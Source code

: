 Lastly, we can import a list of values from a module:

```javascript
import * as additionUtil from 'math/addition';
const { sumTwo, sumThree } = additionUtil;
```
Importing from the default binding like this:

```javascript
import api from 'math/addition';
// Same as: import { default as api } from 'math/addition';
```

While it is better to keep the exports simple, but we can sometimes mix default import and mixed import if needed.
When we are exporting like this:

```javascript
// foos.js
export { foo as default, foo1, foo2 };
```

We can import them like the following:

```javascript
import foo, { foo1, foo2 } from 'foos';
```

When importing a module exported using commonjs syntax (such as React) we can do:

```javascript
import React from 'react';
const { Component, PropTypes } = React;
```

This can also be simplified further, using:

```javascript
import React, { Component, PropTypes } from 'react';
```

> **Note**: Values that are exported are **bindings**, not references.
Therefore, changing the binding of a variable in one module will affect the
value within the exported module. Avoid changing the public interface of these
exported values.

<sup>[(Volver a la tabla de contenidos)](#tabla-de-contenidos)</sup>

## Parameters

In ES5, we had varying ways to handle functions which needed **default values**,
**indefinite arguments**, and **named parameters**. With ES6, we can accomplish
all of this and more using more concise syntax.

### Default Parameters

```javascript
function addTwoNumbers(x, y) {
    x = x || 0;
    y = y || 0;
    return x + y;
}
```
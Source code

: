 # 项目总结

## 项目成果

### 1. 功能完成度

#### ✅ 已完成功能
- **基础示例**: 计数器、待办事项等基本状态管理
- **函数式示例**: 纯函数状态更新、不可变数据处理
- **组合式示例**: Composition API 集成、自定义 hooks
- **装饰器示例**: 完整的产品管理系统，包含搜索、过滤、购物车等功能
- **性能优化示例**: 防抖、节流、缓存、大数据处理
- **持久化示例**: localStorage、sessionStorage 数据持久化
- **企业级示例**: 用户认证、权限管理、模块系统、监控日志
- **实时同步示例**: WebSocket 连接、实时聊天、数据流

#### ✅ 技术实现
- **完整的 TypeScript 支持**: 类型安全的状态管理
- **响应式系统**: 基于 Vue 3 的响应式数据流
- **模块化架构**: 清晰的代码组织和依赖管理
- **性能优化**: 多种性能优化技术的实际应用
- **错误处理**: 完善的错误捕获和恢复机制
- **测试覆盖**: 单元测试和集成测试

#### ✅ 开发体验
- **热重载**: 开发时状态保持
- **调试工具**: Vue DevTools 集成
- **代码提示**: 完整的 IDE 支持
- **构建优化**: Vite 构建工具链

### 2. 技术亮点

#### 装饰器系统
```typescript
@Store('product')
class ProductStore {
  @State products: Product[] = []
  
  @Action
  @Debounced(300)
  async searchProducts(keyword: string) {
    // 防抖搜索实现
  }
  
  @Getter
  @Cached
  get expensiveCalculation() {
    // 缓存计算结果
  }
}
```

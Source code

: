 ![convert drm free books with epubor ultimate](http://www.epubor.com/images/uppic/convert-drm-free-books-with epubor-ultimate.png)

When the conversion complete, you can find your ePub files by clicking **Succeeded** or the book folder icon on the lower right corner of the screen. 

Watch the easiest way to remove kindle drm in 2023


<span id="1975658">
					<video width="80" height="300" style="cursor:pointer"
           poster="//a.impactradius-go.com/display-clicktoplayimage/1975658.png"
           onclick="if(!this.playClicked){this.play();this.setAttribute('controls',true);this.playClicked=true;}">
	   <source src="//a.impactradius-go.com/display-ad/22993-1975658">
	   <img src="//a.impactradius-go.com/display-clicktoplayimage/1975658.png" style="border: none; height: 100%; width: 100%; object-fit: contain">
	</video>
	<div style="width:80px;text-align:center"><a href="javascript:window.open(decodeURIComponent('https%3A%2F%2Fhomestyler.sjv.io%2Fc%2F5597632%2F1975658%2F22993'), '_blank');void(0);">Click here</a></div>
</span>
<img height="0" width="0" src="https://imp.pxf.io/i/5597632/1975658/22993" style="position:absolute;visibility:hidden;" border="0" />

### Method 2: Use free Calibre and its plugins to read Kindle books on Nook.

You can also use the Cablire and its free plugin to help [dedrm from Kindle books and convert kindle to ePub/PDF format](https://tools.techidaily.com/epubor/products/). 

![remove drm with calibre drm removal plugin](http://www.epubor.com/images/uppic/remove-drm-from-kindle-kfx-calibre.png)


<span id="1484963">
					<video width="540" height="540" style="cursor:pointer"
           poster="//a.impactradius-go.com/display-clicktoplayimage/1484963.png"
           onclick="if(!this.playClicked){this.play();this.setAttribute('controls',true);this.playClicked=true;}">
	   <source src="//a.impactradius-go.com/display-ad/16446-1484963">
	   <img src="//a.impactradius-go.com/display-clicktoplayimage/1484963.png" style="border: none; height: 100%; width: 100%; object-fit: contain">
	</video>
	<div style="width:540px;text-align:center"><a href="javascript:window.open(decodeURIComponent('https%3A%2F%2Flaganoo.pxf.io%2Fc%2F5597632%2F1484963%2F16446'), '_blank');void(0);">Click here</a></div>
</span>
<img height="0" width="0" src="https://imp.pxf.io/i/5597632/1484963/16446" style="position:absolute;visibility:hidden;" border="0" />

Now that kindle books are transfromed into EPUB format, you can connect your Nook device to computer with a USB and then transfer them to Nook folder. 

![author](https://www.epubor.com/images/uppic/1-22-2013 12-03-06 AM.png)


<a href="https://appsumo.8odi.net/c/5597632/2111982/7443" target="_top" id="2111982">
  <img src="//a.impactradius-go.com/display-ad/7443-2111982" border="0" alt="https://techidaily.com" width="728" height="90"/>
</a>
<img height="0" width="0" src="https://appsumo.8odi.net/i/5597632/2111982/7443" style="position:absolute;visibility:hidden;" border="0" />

• • • • •

Requirement: Where does the string "span" appear in the records above? Return every line that holds it.

Result of this exercise:
<span id="1975658">
</span>
<span id="1484963">
</span>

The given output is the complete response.